Radioembolization (Yttrium-90) is very similar to chemoembolization but with the use of radioactive microspheres. This is a newer and innovative technique combines embolization with radiation therapy. This is done by injecting small radioactive glass-beads (called microspheres) into the hepatic artery. This therapy is used to treat unresectable (inoperable) liver cancer, and cancers that metastasize to the liver from other parts of the body, such as the colon, lungs, breast or pancreas. This treatment is frequently used in patients with multiple liver tumors. Radioembolization is a palliative, not a curative, treatment-but patients benefit by extending their lives and improving their quality of life. Microspheres radiation therapy is delivered to a tumor through a catheter that the physician guides into the hepatic artery, the liver’s main blood vessel. The physician then inserts the microspheres directly through the catheter into the tumor’s blood supply. Once infused, the beads lodge in the blood vessels near the tumor, where they give off small amounts of radiation to the tumor site for several days. This radiation travels a very short distance, so its effects are limited mainly to the tumor.

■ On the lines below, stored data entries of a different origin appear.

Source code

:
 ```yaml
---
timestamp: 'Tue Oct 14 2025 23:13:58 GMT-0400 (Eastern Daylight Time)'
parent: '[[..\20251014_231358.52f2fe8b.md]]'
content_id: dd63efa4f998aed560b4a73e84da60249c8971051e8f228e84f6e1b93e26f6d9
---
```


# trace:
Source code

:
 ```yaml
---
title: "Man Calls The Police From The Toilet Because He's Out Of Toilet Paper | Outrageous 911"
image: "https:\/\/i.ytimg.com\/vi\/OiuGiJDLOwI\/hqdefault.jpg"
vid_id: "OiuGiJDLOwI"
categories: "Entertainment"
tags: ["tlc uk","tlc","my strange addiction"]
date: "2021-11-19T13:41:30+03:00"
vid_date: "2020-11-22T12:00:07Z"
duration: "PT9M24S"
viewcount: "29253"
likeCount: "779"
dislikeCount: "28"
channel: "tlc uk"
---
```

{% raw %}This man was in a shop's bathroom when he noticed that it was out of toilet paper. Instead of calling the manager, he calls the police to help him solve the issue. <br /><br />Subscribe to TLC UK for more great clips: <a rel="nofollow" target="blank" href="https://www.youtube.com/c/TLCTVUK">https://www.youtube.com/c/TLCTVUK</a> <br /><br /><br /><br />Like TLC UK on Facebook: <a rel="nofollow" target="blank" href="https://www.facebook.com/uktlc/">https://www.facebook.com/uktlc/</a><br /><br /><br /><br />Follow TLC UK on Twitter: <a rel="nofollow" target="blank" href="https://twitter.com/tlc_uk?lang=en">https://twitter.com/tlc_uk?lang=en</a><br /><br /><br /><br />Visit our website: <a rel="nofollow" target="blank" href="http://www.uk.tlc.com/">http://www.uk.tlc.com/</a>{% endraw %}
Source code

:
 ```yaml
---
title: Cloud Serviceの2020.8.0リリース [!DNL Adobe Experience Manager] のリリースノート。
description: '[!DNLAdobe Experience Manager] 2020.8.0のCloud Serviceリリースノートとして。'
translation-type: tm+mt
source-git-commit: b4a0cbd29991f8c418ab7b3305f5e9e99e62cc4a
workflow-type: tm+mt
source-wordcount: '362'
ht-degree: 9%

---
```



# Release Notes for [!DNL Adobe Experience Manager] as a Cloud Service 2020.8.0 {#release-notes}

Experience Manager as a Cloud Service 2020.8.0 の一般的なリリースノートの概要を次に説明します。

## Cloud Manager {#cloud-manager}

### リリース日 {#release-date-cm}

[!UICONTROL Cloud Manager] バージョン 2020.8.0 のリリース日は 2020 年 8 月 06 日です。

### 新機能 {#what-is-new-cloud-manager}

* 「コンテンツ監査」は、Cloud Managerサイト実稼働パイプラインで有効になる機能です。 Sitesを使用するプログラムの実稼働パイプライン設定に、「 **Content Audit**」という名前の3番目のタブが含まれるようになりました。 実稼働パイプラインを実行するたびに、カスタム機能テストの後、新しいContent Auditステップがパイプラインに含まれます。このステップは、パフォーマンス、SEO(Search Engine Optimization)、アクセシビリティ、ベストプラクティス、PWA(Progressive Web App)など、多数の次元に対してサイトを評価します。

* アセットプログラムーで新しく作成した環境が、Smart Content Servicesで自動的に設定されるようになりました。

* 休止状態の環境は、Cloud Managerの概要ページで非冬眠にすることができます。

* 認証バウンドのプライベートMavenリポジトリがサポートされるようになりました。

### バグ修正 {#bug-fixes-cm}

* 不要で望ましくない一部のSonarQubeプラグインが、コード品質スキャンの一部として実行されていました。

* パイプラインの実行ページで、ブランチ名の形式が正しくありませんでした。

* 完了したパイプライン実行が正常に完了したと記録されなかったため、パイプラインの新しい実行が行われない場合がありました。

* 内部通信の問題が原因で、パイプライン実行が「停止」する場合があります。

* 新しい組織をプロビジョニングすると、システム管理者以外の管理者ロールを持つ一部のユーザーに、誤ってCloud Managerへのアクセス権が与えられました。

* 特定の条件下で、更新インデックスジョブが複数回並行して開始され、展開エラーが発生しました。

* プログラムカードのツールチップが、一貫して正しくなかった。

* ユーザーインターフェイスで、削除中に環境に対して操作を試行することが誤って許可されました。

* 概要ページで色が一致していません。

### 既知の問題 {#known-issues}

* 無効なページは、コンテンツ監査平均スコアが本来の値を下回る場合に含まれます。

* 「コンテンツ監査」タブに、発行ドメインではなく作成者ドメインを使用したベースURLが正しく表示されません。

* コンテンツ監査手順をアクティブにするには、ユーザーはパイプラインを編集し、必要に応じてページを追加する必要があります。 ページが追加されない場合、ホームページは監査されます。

Radioembolization requires two short visits to the hospital. The first procedure is 2-3 hours and is aimed at decreasing complications. This procedure entails “mapping” out the anatomy of the arteries to the liver by injecting contrast in the liver arteries through a catheter from the groin. Any arteries that are not feeding directly to the liver are blocked with tiny coils to prevent the radioactive beads from floating to areas outside the liver. During the first procedure a “test dose” of radiation is directly infused into the liver artery that does not injure the tumor or the liver, but it assures the radiation does flow into the tumor and remains there. If the “test dose” of radioactive beads flow through the tumor and into the body, this test will demonstrate it. Approximately one week after the first “mapping” procedure and test radiation dose, the treatment dose of radiation is given. Neither requires a long recovery or bed rest, at home or in the hospital. There are fewer side effects from this treatment compared to standard cancer treatments, with the main one being fatigue for seven to 10 days. Radioembolization is not right for every patient. For example, patients with poor liver function or cancer outside of the liver might not be candidates for this procedure.